— WHAT IS REQUIRED —
In the data below, which lines contain "KlineAggregator"? List them by copying each one.

— DATA —
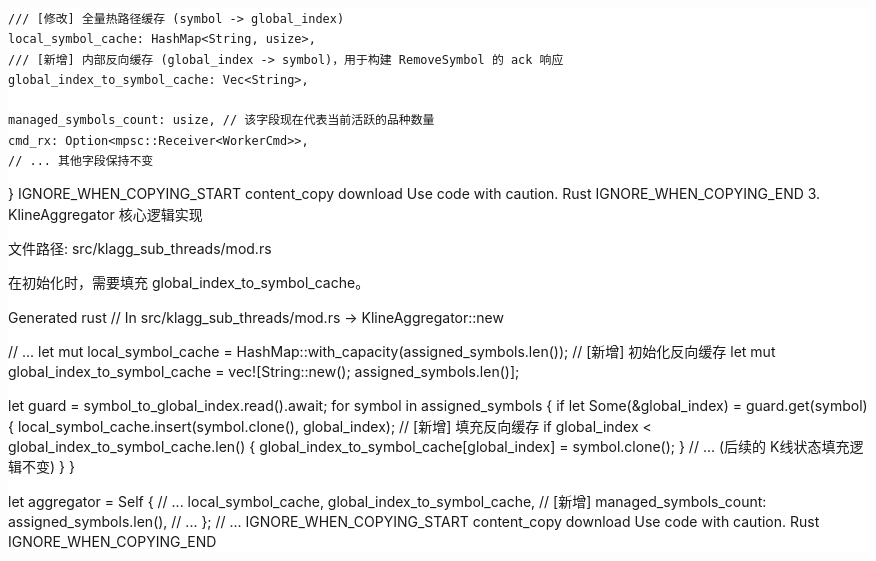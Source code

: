     /// [修改] 全量热路径缓存 (symbol -> global_index)
    local_symbol_cache: HashMap<String, usize>,
    /// [新增] 内部反向缓存 (global_index -> symbol)，用于构建 RemoveSymbol 的 ack 响应
    global_index_to_symbol_cache: Vec<String>,

    managed_symbols_count: usize, // 该字段现在代表当前活跃的品种数量
    cmd_rx: Option<mpsc::Receiver<WorkerCmd>>,
    // ... 其他字段保持不变
}
IGNORE_WHEN_COPYING_START
content_copy
download
Use code with caution.
Rust
IGNORE_WHEN_COPYING_END
3. KlineAggregator 核心逻辑实现

文件路径: src/klagg_sub_threads/mod.rs

在初始化时，需要填充 global_index_to_symbol_cache。

Generated rust
// In src/klagg_sub_threads/mod.rs -> KlineAggregator::new

// ...
let mut local_symbol_cache = HashMap::with_capacity(assigned_symbols.len());
// [新增] 初始化反向缓存
let mut global_index_to_symbol_cache = vec![String::new(); assigned_symbols.len()];

let guard = symbol_to_global_index.read().await;
for symbol in assigned_symbols {
    if let Some(&global_index) = guard.get(symbol) {
        local_symbol_cache.insert(symbol.clone(), global_index);
        // [新增] 填充反向缓存
        if global_index < global_index_to_symbol_cache.len() {
            global_index_to_symbol_cache[global_index] = symbol.clone();
        }
        // ... (后续的 K线状态填充逻辑不变)
    }
}

let aggregator = Self {
    // ...
    local_symbol_cache,
    global_index_to_symbol_cache, // [新增]
    managed_symbols_count: assigned_symbols.len(),
    // ...
};
// ...
IGNORE_WHEN_COPYING_START
content_copy
download
Use code with caution.
Rust
IGNORE_WHEN_COPYING_END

— ANSWER TO THE PROBLEM —
3. KlineAggregator 核心逻辑实现
// In src/klagg_sub_threads/mod.rs -> KlineAggregator::new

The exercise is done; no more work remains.